I was sitting behind the wheel, making small corrections to our course on the autopilot when I heard a clunk underneath the seat. Immediately, the boat rounded up into the wind. I jiggled the controls but nothing happened and finally had to turn off the autopilot and steer by hand. Steve took over, but couldn't get it to work either. I tried not to think about what the rest of our trip would be like without an autopilot if we couldn't fix it. Although we can certainly hand steer, no autopilot means only one person to raise, lower, and reef sails -- a hard chore in strong winds.
We caught only glimpses of the land through the fog as we sailed south -- the peaks of mountains looming out of the fog. As we neared Kootenay, Steve adjusted with the radar and announced, "If we can see land when the one mile ring on the radar touches it, we can go in. Otherwise, we'll have to go on to Tasu Sound." Kootenay is an uncharted Inlet with rocks at its entrance and we needed to see the rocks to enter it while Tasu Sound is charted with an easier entrance. Fortunately, the fog cleared just in time to reveal mountains rising out of the sea at the Inlet's entrance and we headed in.
I thought it was insane to sail in strong winds into an uncharted inlet among rocks and reefs so Steve rounded the boat up so I could take down the sails to let us motor in. Osprey plunged and rolled as I struggled to bring the sails down in 35 knot winds.
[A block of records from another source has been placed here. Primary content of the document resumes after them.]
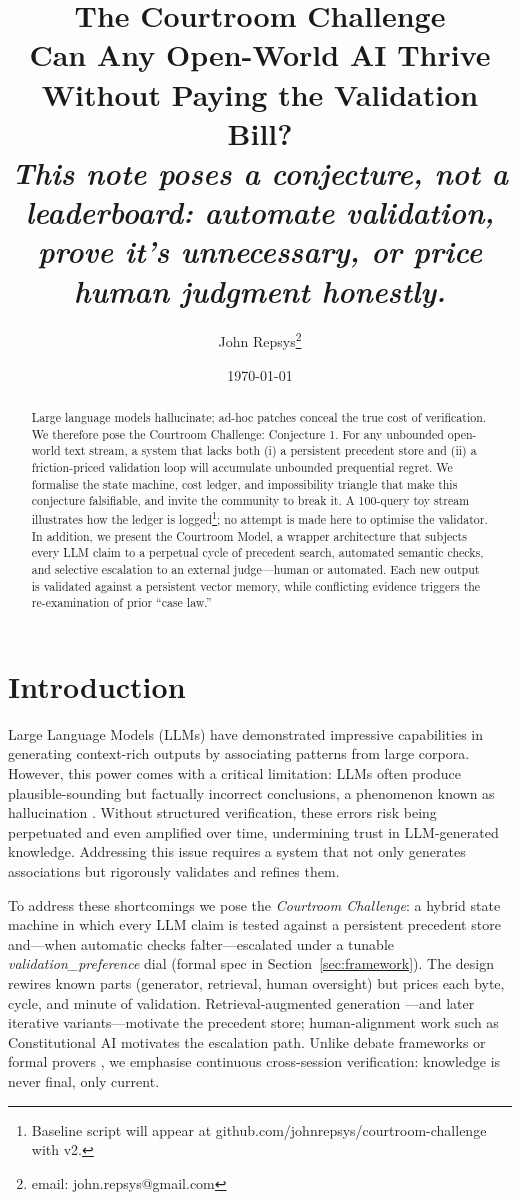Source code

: \documentclass[11pt]{article}
\title{The Courtroom Challenge\\\large Can Any Open-World AI Thrive Without Paying the Validation Bill?\\[1em]\small\textit{This note poses a conjecture, not a leaderboard: automate validation, prove it's unnecessary, or price human judgment honestly.}}
\author{John Repsys\thanks{email: john.repsys@gmail.com}}
\date{\today}
\begin{document}
\maketitle
\begin{abstract}
  Large language models hallucinate; ad-hoc patches conceal the true cost of verification. We therefore pose the Courtroom Challenge:
  Conjecture 1. For any unbounded open-world text stream, a system that lacks both (i) a persistent precedent store and (ii) a friction-priced validation loop will accumulate unbounded prequential regret.
  We formalise the state machine, cost ledger, and impossibility triangle that make this conjecture falsifiable, and invite the community to break it. A 100-query toy stream illustrates how the ledger is logged\footnote{Baseline script will appear at github.com/johnrepsys/courtroom-challenge with v2.}; no attempt is made here to optimise the validator. In addition, we present the Courtroom Model, a wrapper architecture that subjects every LLM claim to a perpetual cycle of precedent search, automated semantic checks, and selective escalation to an external judge—human or automated. Each new output is validated against a persistent vector memory, while conflicting evidence triggers the re-examination of prior “case law.”
\end{abstract}

\section{Introduction}
\label{sec:intro}
Large Language Models (LLMs) have demonstrated impressive capabilities in generating context-rich outputs by associating patterns from large corpora. However, this power comes with a critical limitation: LLMs often produce plausible-sounding but factually incorrect conclusions, a phenomenon known as hallucination \citep{marcus2020nextdecade,shinn2023reflexion}. Without structured verification, these errors risk being perpetuated and even amplified over time, undermining trust in LLM-generated knowledge. Addressing this issue requires a system that not only generates associations but rigorously validates and refines them.

To address these shortcomings we pose the \textit{Courtroom Challenge}: a
hybrid state machine in which every LLM claim is tested against a persistent
precedent store and—when automatic checks falter—escalated under a
tunable \textit{validation\_preference} dial (formal spec in
Section~\ref{sec:framework}).  The design rewires known parts
(generator, retrieval, human oversight) but prices each byte, cycle,
and minute of validation.  Retrieval-augmented generation \citep{lewis2020rag,
fan2024ragsurvey}—and later iterative variants—motivate the precedent
store; human-alignment work such as Constitutional AI
\citep{bai2022constitutional} motivates the escalation path.
Unlike debate frameworks \citep{chen2024reconcile,madaan2023selfrefine} or formal
provers \citep{wang2025malot}, we emphasise continuous cross-session
verification: knowledge is never final, only current.
\end{document}
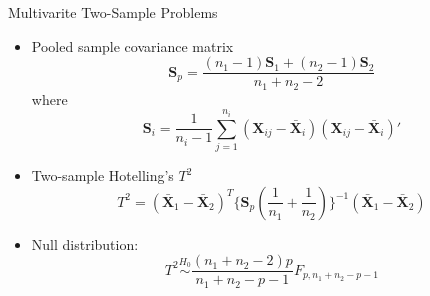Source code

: \documentclass[
  ignorenonframetext,
]{beamer}
\begin{document}
\begin{frame}{Multivarite Two-Sample Problems}
\protect\hypertarget{multivarite-two-sample-problems-1}{}
\begin{itemize}
\item
  Pooled sample covariance matrix
  \[\mathbf{S}_p = \dfrac{(n_1-1)\mathbf{S}_1+(n_2-1)\mathbf{S}_2}{n_1+n_2-2}\]
  where
  \[\mathbf{S}_i = \dfrac{1}{n_i-1}\sum_{j=1}^{n_i}{(\mathbf X_{ij}-\bar{\mathbf X}_i)(\mathbf X_{ij}-\bar{\mathbf X}_i)'}\]
\item
  Two-sample Hotelling's \(T^2\)
  \[T^2 = {(\bar{\mathbf X}_1 - \bar{\mathbf X}_2)}^T\{\mathbf{S}_p(\frac{1}{n_1}+\frac{1}{n_2})\}^{-1} {(\bar{\mathbf X}_1 - \bar{\mathbf X}_2)}\]
\item
  Null distribution:
  \[T^2 \overset{H_0}\sim \frac{(n_1+n_2-2)p}{n_1+n_2-p-1} F_{p, n_1+n_2-p-1}\]
\end{itemize}
\end{frame}
\end{document}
I finally got them down and more or less stowed and we motored through rough seas, putting two small islands to port and a reef to starboard. The seas flattened and the wind diminished as soon as we rounded the first island and I realized it would have been better to have sailed in and taken the sails down in protected waters. Sheer cliffs towered above us with mountains behind, warm air flowed out to meet us and blue skies were visible above. In just a few minutes we had gone from frightening fog and chaos of seas and rocks to this amazing summer paradise. We anchored in the North Arm of the Inlet in one of the most beautiful settings we had seen in the northwest.
The definition of cruising is doing boat repairs in exotic places and that's what we did for the rest of the day. We emptied everything from the port seat locker so Steve could crawl in and look at the steering and autopilot. To our dismay he found that the 5/8" bolt that connects the tiller arm to the hydraulic steering ram had sheared off. Naturally, we had no spare for a bolt we couldn't imagine breaking. Our only hope was to file the broken threads, reconnect and pray there was enough of the bolt left to hold things together. Steve did that, then discovered that when the bolt sheered, an internal fuse had blown. That meant taking everything out of the quarter berth to get at the electronic unit. When Steve opened the unit up, he found corrosion inside. We cleaned it up, replaced the fuse, fussed some more, and finally it worked. We would have to wait to find out how well.
"You're on your own out there," a fisherman in Rose Harbour had told us. Now we understood what he meant. If we hadn't been able to repair the autopilot ourselves, we would have had to do without; there was no one to help us.